There have been two major lines of development designed to provide some third-party verifiability for opscan systems. The first is a hand-counted audit, in which you randomly draw a sample of ballots, hand count them, and use statistical techniques to determine whether the results provide convincing evidence that the original count was correct. Audits require considerable statistical sophistication and have some other logistical drawbacks, so uptake has been a bit slow. The second approach, exemplified by the Humboldt Election Transparency Project, involved rescanning all the ballots and publishing images so that anyone can verify the count themselves. The problem with ETP-style approaches is that it's not practical to have everyone scan independently, so you're still at the mercy of the scanner. In principle, you now have two independent scans but of course the people who are allowed to do their own scan necessarily have a special relationship with election officials, so this doesn't create as high a level of assurance as you might like. (You can find my discussion of this issue here).

OpenScan takes the ETP to its logical conclusion by allowing an arbitrary number of independent scans. The basic idea is that instead of using a scanner, you have a mechanical paper transport and then use video cameras to record the ballots as they go by. You can then use computer vision techniques to isolate the individual frames corresponding to each ballot, rectify them so they're square, and then merge them into a singel image suitable for processing with standard optical scan processing software. Because the system works even when the camera doesn't have a head-on view, you can support multiple cameras, which means that a large number of independent observers can bring their own cameras, thus verifying the election without needing to trust the scanner (aside from that it will feed the ballots correctly). The nice thing about this design is that in principle you can build your own ballot processing framework completely independently out of commodity components (though this is a lot of work), so you don't really need to trust anything but that your generic camera and generic PC are behaving correctly. This means that election officials can allow third-party verifiability just be staging a single event where they run all the ballots through the sheet feeding apparatus and letting people video them. Note that like ETP this has privacy implications, so we would need to do some cost/benefit analysis before deploying such a system.

It turns out that this idea isn't original to us, as we unfortunately learned right after the camera-ready deadline. Anwar Adi suggested the same concept in 2006 and built a prototype, but it's quite a bit less capable than ours: it requires you to manually identify a single video frame for each ballot, doesn't produce ballot images (it uses simple edge detection algorithms to process the ballots itself) and won't work with the standard kind of opscan ballots in widespread use.
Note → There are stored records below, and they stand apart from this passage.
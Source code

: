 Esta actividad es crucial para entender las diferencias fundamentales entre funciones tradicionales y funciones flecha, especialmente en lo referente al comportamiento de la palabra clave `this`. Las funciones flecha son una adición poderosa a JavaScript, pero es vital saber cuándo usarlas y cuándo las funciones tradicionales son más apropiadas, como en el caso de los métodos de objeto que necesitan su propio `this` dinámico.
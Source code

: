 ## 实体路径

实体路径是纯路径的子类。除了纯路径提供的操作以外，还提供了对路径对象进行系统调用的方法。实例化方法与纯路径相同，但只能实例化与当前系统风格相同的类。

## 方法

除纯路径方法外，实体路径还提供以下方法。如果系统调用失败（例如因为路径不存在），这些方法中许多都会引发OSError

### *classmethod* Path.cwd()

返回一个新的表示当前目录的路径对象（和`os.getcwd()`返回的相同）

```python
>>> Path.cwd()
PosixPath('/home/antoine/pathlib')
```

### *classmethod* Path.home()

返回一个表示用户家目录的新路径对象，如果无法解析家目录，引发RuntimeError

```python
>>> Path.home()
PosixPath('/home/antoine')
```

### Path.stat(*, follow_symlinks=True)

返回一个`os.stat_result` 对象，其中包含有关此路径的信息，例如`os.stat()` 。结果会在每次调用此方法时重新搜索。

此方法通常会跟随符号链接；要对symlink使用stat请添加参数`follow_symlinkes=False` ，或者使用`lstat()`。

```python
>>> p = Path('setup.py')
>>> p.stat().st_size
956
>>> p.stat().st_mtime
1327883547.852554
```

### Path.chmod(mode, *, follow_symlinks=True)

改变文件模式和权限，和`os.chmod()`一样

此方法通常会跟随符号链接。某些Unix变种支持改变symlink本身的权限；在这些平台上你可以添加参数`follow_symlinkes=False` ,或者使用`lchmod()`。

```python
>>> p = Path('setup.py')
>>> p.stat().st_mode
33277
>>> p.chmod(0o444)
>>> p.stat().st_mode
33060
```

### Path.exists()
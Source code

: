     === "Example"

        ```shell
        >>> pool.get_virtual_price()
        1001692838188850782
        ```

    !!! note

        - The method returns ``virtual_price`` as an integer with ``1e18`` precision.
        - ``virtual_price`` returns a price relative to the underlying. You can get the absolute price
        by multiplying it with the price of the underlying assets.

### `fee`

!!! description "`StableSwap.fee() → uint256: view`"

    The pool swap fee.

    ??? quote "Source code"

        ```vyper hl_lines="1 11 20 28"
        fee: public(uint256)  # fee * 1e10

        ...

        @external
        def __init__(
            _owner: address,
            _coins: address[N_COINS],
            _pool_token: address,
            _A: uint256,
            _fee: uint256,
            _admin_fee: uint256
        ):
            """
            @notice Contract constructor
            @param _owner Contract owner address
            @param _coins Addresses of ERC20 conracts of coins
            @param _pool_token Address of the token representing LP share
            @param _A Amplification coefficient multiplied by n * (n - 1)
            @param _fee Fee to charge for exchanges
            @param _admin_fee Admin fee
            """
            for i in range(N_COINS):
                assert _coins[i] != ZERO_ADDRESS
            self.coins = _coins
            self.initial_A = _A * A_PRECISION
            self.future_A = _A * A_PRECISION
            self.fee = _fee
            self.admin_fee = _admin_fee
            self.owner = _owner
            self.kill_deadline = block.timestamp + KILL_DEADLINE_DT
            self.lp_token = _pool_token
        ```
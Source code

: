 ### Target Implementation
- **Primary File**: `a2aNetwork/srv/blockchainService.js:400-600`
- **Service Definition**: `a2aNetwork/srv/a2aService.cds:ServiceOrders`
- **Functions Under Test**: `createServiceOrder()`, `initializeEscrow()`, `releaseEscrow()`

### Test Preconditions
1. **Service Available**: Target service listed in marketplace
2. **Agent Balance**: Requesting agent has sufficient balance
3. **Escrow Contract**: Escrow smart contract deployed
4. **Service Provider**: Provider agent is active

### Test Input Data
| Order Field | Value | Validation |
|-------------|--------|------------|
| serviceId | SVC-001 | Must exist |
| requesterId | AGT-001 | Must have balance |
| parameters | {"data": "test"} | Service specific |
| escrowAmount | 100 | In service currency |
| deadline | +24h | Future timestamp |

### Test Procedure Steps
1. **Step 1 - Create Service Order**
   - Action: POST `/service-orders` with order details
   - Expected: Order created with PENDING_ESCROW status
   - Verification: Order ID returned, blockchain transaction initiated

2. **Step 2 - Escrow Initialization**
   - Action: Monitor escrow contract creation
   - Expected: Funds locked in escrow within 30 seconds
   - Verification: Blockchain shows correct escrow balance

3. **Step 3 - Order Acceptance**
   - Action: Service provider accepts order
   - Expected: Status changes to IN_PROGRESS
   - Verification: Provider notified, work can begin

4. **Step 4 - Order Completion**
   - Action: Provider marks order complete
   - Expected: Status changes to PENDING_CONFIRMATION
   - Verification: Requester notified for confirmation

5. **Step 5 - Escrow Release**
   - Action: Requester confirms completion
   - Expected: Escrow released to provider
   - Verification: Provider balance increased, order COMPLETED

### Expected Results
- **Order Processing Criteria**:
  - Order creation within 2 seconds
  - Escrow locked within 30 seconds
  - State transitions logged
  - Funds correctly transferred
We (by which I mean Kai) have built a prototype of the system and it works pretty well. With the limited number of ballots we're processing, we get extremely good quality output; our test set of 50 ballots (600 opscan targets) produced no errors. The major drawback is performance: it takes about 10 seconds to process a single frame, so the system operates quite a bit slower than real-time with respect to the video camera. This can of course be dealt with by throwing hardware at the problem (we estimate that you would need something like 3-5 8-core machines to process at 30 ballots/minute, which is already pretty reasonable), but we've been working on faster algorithms and hope to be able to at least lower the required amount of hardware. Once we get this figured out, we're hoping to release an open source version of the software.